Zustimmung aus der Wirtschaft, Ablehnung aus der Opposition
Der Afrika-Verein der Deutschen Wirtschaft, der 600 Firmen vertritt, sieht in den Leitlinien ein "positives Zeichen". Die Bundesregierung erkenne an, dass sich der afrikanische Kontinent gewandelt habe. Besonders freut die Wirtschaftslobby, dass Afrikainvestoren mit den sogenannten Hermes-Bürgschaften besser vor Ausfallrisiken geschützt werden sollen - eine zentrale Forderung des Vereins.
Bei der Opposition kamen die Richtlinien weniger gut an. Der entwicklungspolitische Sprecher der Grünen, Uwe Kekeritz, kritisierte sie als "Worthülsen" und "warme Worte": "Die Richtlinien sind mir viel zu wenig spezifisch", so Kekeritz. "Es werden keine wirklichen Prozesse dargestellt, wie denn die Ziele umgesetzt werden können." Im Grunde sei das Konzept überflüssig: "In der einen oder anderen Form hat man das auch schon in alten Richtlinien oder Afrika-Programmen der vormaligen Bundesregierung gesehen. Das hilft uns so konkret nicht weiter."
Der Außenexperte der Linkspartei, Jan van Aken, warnt vor allem vor einem stärkeren militärischen Engagement Deutschlands. Im neuen Afrika-Konzept wird eine Entsendung deutscher Soldaten nicht ausgeschlossen. Die Linken befürchten eine "Militarisierung der deutschen Außenpolitik". Der Regierung seien Gewaltausbrüche in Afrika in der Regel vollkommen egal, sagt van Aken im Gespräch mit der DW: "Nur in dem Fall, wo deutsche oder französische Interessen berührt werden, wird es plötzlich zu einem wichtigen Punkt."
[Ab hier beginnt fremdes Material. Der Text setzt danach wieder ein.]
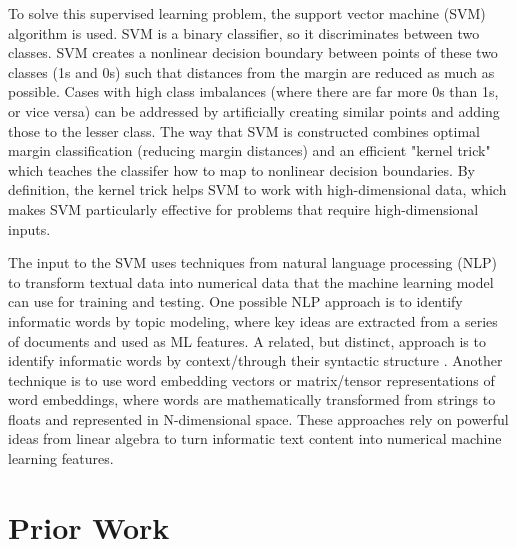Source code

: \documentclass[10pt,twocolumn]{article}
\begin{document}
To solve this supervised learning problem, the support vector machine (SVM) algorithm is used. SVM is a binary classifier, so it discriminates between two classes. SVM creates a nonlinear decision boundary between points of these two classes (1s and 0s) such that distances from the margin are reduced as much as possible. \cite{CortesVapnikSVM} Cases with high class imbalances (where there are far more 0s than 1s, or vice versa) can be addressed by artificially creating similar points and adding those to the lesser class. \cite{NVChawla} The way that SVM is constructed combines optimal margin classification (reducing margin distances) and an efficient "kernel trick" which teaches the classifer how to map to nonlinear decision boundaries. By definition, the kernel trick helps SVM to work with high-dimensional data, which makes SVM particularly effective for problems that require high-dimensional inputs. \cite{Joachims, Berbatova} 

The input to the SVM uses techniques from natural language processing (NLP) to transform textual data into numerical data that the machine learning model can use for training and testing. One possible NLP approach is to identify informatic words by topic modeling, where key ideas are extracted from a series of documents and used as ML features. \cite{Ryan_51, Reuver} A related, but distinct, approach is to identify informatic words by context/through their syntactic structure \cite{Meidl, LDiCaro}. Another technique is to use word embedding vectors or matrix/tensor representations of word embeddings, where words are mathematically transformed from strings to floats and represented in N-dimensional space. \cite{Sifa_tensor} These approaches rely on powerful ideas from linear algebra to turn informatic text content into numerical machine learning features.

\section{Prior Work}

\end{document}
Vorsorge statt Kampftruppen
Der Linken-Politiker schränkt zwar ein, er finde es "völlig richtig", zu sagen, dass ein Völkermord wie 1994 in Ruanda verhindert werden müsse. "Aber was mir in der deutschen Afrika-Politik völlig fehlt, ist das vorsorgende Element", so van Aken: Aktiv zu werden, bevor es zu Gewaltausbrüchen komme, "damit Konflikte zivil und nicht militärisch gelöst werden."
Frankreich drängt sehr stark auf eine Waffenbruderschaft in akuten Krisenherden wie der Zentralafrikanischen Republik, die noch immer am Rande des Genozids schwebt. Die Bundesbürger selbst sind strikt dagegen, dem opferreichen Afghanistan-Einsatz der Bundeswehr nun riskante Afrika-Abenteuer folgen zu lassen. In einer Umfrage der Körber-Stiftung sprachen sich sechs von zehn Deutschen gegen ein größeres militärisches Engagement aus.
Entwicklungsminister Gerd Müller, der sich selbst gerne als "Afrika-Minister" bezeichnet, versucht in diesem Punkt zu beschwichtigen. "Afrika ist nicht nur wirtschaftlich ein Partner für uns, sondern natürlich auch politisch", sagt der Minister im DW-Interview. "Im Bereich der Verteidigungssicherheit wollen wir die Afrikanische Union ertüchtigen, ihre Konflikte selbst zu lösen." Dies sei auch der Wunsch der AU-Präsidentin Nkosazana Dlamini-Zuma. "Afrika kann, will und wird seine Bürgerkriegskonflikte selber lösen", so Müller. Ein Einsatz deutscher Kampftruppen in den aktuellen Krisenherden ist für Müller keine Option.